◆ Required work ◆
Restate exactly the lines that run from the start of the records below to the line containing "In each case, we", counting both ends, and nothing else; pictures stay out.

◆ Task data ◆
###
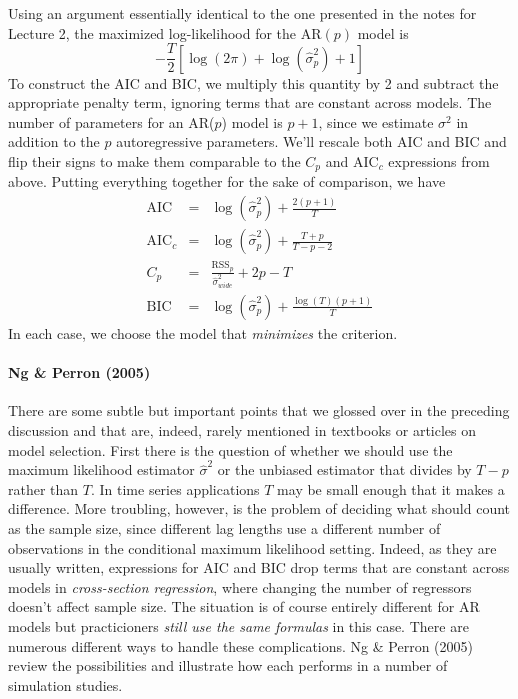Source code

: Using an argument essentially identical to the one presented in the notes for Lecture 2, the maximized log-likelihood for the AR$(p)$ model is
	$$-\frac{T}{2}\left[\log(2\pi) + \log\left(\widehat{\sigma}^2_p \right) + 1\right]$$
To construct the AIC and BIC, we multiply this quantity by 2 and subtract the appropriate penalty term, ignoring terms that are constant across models. The number of parameters for an AR($p$) model is $p+1$, since we estimate $\sigma^2$ in addition to the $p$ autoregressive parameters. We'll rescale both AIC and BIC and flip their signs to make them comparable to the $C_p$ and AIC$_c$ expressions from above. Putting everything together for the sake of comparison, we have
\begin{eqnarray*}
	\mbox{AIC} &=& \log\left(\widehat{\sigma}^2_p \right) + \frac{2(p+1)}{T}\\
	\mbox{AIC}_c &=&  \log\left(\widehat{\sigma}^2_p \right) + \frac{T+p}{T-p-2}\\
	C_p &=&  \frac{\mbox{RSS}_p}{\widehat{\sigma}^2_{wide}} + 2p- T\\
	\mbox{BIC} &=&\log\left(\widehat{\sigma}^2_p \right) + \frac{ \log(T)(p+1)}{T}
\end{eqnarray*}
In each case, we choose the model that \emph{minimizes} the criterion. 


\paragraph{Ng \& Perron (2005)} There are some subtle but important points that we glossed over in the preceding discussion and that are, indeed, rarely mentioned in textbooks or articles on model selection. First there is the question of whether we should use the maximum likelihood estimator $\widehat{\sigma}^2$ or the unbiased estimator that divides by $T-p$ rather than $T$. In time series applications $T$ may be small enough that it makes a difference. More troubling, however, is the problem of deciding what should count as the sample size, since different lag lengths use a different number of observations in the conditional maximum likelihood setting. Indeed, as they are usually written, expressions for AIC and BIC drop terms that are constant across models in \emph{cross-section regression}, where changing the number of regressors doesn't affect sample size. The situation is of course entirely different for AR models but practicioners \emph{still use the same formulas} in this case. There are numerous different ways to handle these complications. Ng \& Perron (2005) review the possibilities and illustrate how each performs in a number of simulation studies.


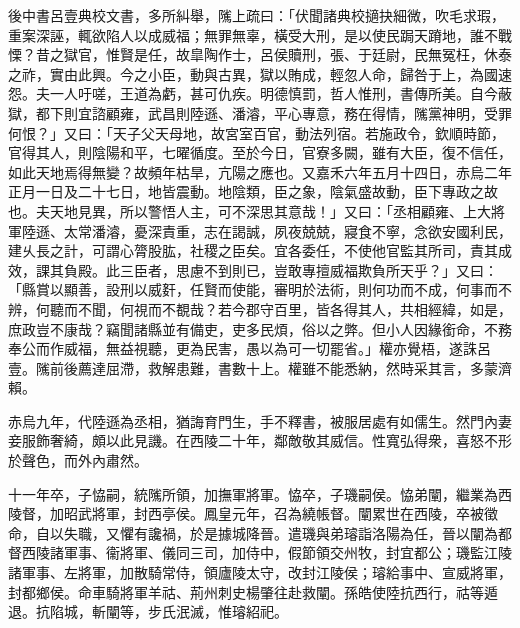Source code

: \begin{pinyinscope}
 
後中書呂壹典校文書，多所糾舉，隲上疏曰：「伏聞諸典校擿抉細微，吹毛求瑕，重案深誣，輒欲陷人以成威福；無罪無辜，橫受大刑，是以使民跼天蹐地，誰不戰慄？昔之獄官，惟賢是任，故皐陶作士，呂侯贖刑，張、于廷尉，民無冤枉，休泰之祚，實由此興。今之小臣，動與古異，獄以賄成，輕忽人命，歸咎于上，為國速怨。夫一人吁嗟，王道為虧，甚可仇疾。明德慎罰，哲人惟刑，書傳所美。自今蔽獄，都下則宜諮顧雍，武昌則陸遜、潘濬，平心專意，務在得情，隲黨神明，受罪何恨？」又曰：「天子父天母地，故宮室百官，動法列宿。若施政令，欽順時節，官得其人，則陰陽和平，七曜循度。至於今日，官寮多闕，雖有大臣，復不信任，如此天地焉得無變？故頻年枯旱，亢陽之應也。又嘉禾六年五月十四日，赤烏二年正月一日及二十七日，地皆震動。地陰類，臣之象，陰氣盛故動，臣下專政之故也。夫天地見異，所以警悟人主，可不深思其意哉！」又曰：「丞相顧雍、上大將軍陸遜、太常潘濬，憂深責重，志在謁誠，夙夜兢兢，寢食不寧，念欲安國利民，建乆長之計，可謂心膂股肱，社稷之臣矣。宜各委任，不使他官監其所司，責其成效，課其負殿。此三臣者，思慮不到則已，豈敢專擅威福欺負所天乎？」又曰：「縣賞以顯善，設刑以威姧，任賢而使能，審明於法術，則何功而不成，何事而不辨，何聽而不聞，何視而不覩哉？若今郡守百里，皆各得其人，共相經緯，如是，庶政豈不康哉？竊聞諸縣並有備吏，吏多民煩，俗以之弊。但小人因緣銜命，不務奉公而作威福，無益視聽，更為民害，愚以為可一切罷省。」權亦覺梧，遂誅呂壹。隲前後薦達屈滯，救解患難，書數十上。權雖不能悉納，然時采其言，多蒙濟賴。
 
 
 
 
 赤烏九年，代陸遜為丞相，猶誨育門生，手不釋書，被服居處有如儒生。然門內妻妾服飾奢綺，頗以此見譏。在西陵二十年，鄰敵敬其威信。性寬弘得衆，喜怒不形於聲色，而外內肅然。
 
 
 
 
 十一年卒，子恊嗣，統隲所領，加撫軍將軍。恊卒，子璣嗣侯。恊弟闡，繼業為西陵督，加昭武將軍，封西亭侯。鳳皇元年，召為繞帳督。闡累世在西陵，卒被徵命，自以失職，又懼有讒禍，於是據城降晉。遣璣與弟璿詣洛陽為任，晉以闡為都督西陵諸軍事、衞將軍、儀同三司，加侍中，假節領交州牧，封宜都公；璣監江陵諸軍事、左將軍，加散騎常侍，領廬陵太守，改封江陵侯；璿給事中、宣威將軍，封都鄉侯。命車騎將軍羊祜、荊州刺史楊肇往赴救闡。孫皓使陸抗西行，祜等遁退。抗陷城，斬闡等，步氏泯滅，惟璿紹祀。
 
 
 

\end{pinyinscope}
###
◆ Answer ◆
Source code

: Using an argument essentially identical to the one presented in the notes for Lecture 2, the maximized log-likelihood for the AR$(p)$ model is
	$$-\frac{T}{2}\left[\log(2\pi) + \log\left(\widehat{\sigma}^2_p \right) + 1\right]$$
To construct the AIC and BIC, we multiply this quantity by 2 and subtract the appropriate penalty term, ignoring terms that are constant across models. The number of parameters for an AR($p$) model is $p+1$, since we estimate $\sigma^2$ in addition to the $p$ autoregressive parameters. We'll rescale both AIC and BIC and flip their signs to make them comparable to the $C_p$ and AIC$_c$ expressions from above. Putting everything together for the sake of comparison, we have
\begin{eqnarray*}
	\mbox{AIC} &=& \log\left(\widehat{\sigma}^2_p \right) + \frac{2(p+1)}{T}\\
	\mbox{AIC}_c &=&  \log\left(\widehat{\sigma}^2_p \right) + \frac{T+p}{T-p-2}\\
	C_p &=&  \frac{\mbox{RSS}_p}{\widehat{\sigma}^2_{wide}} + 2p- T\\
	\mbox{BIC} &=&\log\left(\widehat{\sigma}^2_p \right) + \frac{ \log(T)(p+1)}{T}
\end{eqnarray*}
In each case, we choose the model that \emph{minimizes} the criterion. 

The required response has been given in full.